= Start Up Loans Scheme =

The Start Up Loans Scheme is a UK government backed programme that offers finance, mentoring and support to entrepreneurs looking to start (or grow) a business in England, Scotland, Wales and Northern Ireland.

==History==
In 2012, £151 million was made available to the scheme by the government to aid entrepreneurs with a target to start 30,000 new businesses by 2016.

In the 2015 Autumn Statement, the government announced that it would continue to support the programme for the remainder of their current term. The aim is to support another 10,000 entrepreneurs per year, taking the total to 75,000 by 2020.

The scheme is administered by The Start-Up Loans Company, a subsidiary of the British Business Bank, and delivered through a network of “Delivery Partners".

The Start Up Loans scheme's mission is to equip entrepreneurs with the tools needed to make their business a success in all industries and sectors.

Upon its launch, the Start Up Loans scheme announced 12 ambassadors from across the UK as a motivational tool and to provide case examples of young entrepreneurs that have started up their own businesses.

=== Milestones ===
In July 2014 it was announced that 20,000 loans had been issued under the scheme, amounting to a value of more than £100m.

It was further announced at the end of 2015 that nearly 35,000 entrepreneurs had been supported to date, with a total loan value of £180m.

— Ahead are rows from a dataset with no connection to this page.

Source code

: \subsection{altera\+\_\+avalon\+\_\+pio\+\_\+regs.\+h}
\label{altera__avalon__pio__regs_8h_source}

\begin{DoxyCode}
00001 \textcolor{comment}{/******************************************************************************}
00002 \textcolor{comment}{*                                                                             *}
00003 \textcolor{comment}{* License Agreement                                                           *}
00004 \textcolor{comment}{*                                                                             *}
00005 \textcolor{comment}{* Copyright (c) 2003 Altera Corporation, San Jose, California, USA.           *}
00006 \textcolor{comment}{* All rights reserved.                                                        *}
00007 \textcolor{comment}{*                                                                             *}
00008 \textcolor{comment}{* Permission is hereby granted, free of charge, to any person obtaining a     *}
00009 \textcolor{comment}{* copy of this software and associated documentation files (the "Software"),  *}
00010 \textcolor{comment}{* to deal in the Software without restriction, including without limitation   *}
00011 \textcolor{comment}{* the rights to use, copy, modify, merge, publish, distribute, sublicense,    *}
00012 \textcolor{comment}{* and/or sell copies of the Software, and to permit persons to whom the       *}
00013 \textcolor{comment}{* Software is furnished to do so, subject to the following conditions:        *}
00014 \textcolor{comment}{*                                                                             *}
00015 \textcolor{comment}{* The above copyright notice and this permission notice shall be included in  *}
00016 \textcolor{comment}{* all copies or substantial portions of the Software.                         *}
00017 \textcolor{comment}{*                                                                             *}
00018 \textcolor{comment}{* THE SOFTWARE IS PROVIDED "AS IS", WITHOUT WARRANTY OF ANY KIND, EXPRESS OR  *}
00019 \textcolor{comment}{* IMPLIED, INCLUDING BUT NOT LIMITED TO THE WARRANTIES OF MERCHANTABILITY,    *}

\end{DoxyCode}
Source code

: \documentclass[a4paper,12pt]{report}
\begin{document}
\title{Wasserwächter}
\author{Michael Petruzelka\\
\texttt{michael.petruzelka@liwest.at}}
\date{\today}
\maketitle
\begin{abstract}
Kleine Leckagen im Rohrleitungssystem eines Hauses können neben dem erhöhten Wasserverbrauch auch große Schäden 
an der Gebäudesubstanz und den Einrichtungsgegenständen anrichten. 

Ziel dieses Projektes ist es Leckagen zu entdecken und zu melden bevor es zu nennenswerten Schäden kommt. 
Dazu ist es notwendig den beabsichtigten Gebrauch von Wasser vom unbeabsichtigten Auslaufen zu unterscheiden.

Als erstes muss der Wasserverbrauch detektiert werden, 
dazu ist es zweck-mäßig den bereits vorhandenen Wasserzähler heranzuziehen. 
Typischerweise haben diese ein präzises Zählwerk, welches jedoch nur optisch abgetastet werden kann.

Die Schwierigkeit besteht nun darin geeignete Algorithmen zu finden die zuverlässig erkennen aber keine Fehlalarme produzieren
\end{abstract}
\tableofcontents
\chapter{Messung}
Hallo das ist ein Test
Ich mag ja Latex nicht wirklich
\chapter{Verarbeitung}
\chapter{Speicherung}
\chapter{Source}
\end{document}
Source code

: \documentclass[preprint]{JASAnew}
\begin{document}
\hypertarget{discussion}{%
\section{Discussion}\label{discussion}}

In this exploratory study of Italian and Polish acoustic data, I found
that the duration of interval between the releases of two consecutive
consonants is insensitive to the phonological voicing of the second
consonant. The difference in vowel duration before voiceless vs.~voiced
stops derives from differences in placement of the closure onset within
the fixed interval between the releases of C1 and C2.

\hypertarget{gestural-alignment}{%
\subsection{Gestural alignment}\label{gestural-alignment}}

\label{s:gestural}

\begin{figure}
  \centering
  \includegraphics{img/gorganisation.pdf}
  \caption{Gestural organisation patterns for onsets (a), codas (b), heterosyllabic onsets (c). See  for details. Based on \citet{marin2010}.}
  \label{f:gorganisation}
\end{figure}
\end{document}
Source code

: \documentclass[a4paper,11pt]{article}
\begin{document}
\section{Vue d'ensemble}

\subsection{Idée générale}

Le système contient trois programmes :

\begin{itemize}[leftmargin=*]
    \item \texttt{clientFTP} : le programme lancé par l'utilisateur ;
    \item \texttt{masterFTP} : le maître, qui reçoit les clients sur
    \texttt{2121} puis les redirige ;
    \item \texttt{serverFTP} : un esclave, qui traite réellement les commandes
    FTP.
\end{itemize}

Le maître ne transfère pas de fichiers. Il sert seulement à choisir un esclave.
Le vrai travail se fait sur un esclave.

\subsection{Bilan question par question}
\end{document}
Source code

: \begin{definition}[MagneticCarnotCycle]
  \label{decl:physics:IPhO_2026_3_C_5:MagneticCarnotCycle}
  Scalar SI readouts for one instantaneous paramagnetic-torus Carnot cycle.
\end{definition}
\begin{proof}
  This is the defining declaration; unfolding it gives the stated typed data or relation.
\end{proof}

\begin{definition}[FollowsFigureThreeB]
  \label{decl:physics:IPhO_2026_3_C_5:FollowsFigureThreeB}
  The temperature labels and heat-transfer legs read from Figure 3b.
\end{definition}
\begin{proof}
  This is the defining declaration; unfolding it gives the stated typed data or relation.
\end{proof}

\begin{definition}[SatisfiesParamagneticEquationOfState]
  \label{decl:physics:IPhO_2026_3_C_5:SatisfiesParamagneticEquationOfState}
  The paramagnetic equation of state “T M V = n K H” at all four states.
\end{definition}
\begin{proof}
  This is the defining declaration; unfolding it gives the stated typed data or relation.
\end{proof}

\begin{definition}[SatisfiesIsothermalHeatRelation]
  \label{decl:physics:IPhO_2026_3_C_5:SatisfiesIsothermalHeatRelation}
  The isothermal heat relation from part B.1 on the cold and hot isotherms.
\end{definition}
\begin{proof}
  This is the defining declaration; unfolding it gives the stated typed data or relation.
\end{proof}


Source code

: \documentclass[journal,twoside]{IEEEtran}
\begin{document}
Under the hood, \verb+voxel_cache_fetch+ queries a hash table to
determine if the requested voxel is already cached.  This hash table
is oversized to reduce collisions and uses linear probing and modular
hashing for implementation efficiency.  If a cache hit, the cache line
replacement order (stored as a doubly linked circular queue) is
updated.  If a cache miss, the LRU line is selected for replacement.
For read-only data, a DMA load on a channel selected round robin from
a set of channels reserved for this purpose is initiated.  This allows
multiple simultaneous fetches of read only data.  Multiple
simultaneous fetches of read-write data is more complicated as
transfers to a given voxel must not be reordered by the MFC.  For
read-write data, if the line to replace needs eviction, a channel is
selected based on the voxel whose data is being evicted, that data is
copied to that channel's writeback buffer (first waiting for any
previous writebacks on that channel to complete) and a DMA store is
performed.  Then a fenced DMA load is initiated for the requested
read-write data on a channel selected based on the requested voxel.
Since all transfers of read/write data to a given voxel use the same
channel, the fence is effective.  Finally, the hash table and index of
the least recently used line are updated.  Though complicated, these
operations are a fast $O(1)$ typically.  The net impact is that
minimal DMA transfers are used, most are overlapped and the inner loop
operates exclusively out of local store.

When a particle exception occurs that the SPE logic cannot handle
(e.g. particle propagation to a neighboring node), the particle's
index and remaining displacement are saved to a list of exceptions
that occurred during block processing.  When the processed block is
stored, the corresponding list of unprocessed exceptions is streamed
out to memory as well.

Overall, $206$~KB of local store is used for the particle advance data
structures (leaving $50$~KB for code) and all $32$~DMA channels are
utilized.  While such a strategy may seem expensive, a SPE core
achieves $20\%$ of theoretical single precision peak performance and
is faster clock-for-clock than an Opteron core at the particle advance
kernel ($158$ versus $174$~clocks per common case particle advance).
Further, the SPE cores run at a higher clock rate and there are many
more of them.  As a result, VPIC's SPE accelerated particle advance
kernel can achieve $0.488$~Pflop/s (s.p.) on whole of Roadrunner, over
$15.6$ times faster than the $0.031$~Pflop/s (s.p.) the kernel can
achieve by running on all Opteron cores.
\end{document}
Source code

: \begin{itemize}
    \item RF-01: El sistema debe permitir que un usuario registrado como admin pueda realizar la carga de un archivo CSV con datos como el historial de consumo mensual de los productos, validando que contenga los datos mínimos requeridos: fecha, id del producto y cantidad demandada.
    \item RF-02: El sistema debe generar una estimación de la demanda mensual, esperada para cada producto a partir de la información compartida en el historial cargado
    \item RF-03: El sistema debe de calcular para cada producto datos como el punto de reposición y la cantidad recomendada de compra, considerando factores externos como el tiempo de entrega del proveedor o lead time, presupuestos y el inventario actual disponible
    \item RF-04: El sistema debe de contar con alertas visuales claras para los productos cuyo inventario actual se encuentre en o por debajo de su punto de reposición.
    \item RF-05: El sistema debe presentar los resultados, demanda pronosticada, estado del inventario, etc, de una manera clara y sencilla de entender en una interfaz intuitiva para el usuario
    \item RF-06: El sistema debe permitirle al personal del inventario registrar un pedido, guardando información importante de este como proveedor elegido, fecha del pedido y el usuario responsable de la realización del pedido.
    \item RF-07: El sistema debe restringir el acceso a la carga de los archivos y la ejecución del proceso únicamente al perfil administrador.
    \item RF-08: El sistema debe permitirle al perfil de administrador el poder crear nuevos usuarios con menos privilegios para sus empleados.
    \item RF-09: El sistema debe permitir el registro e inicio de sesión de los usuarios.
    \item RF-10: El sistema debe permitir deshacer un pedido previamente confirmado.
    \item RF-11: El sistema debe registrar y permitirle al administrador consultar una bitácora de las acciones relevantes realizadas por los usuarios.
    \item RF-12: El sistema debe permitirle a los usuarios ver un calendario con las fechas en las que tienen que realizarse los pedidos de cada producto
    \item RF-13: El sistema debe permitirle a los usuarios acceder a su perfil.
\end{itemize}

In February 2016, the Start Up Loans Company announced that it had lent over £200m and was almost half-way towards its objective of 75,000 loans.

== Age Cap ==
Following recommendations to remove the age cap (30 or under) for the eligibility of Start Up Loans scheme, Prime Minister David Cameron announced the government would lift the age cap of the scheme.

== Further Funding ==
In September 2013, Prime Minister David Cameron announced that additional funding of £34m would be allocated to the Start Up Loans scheme.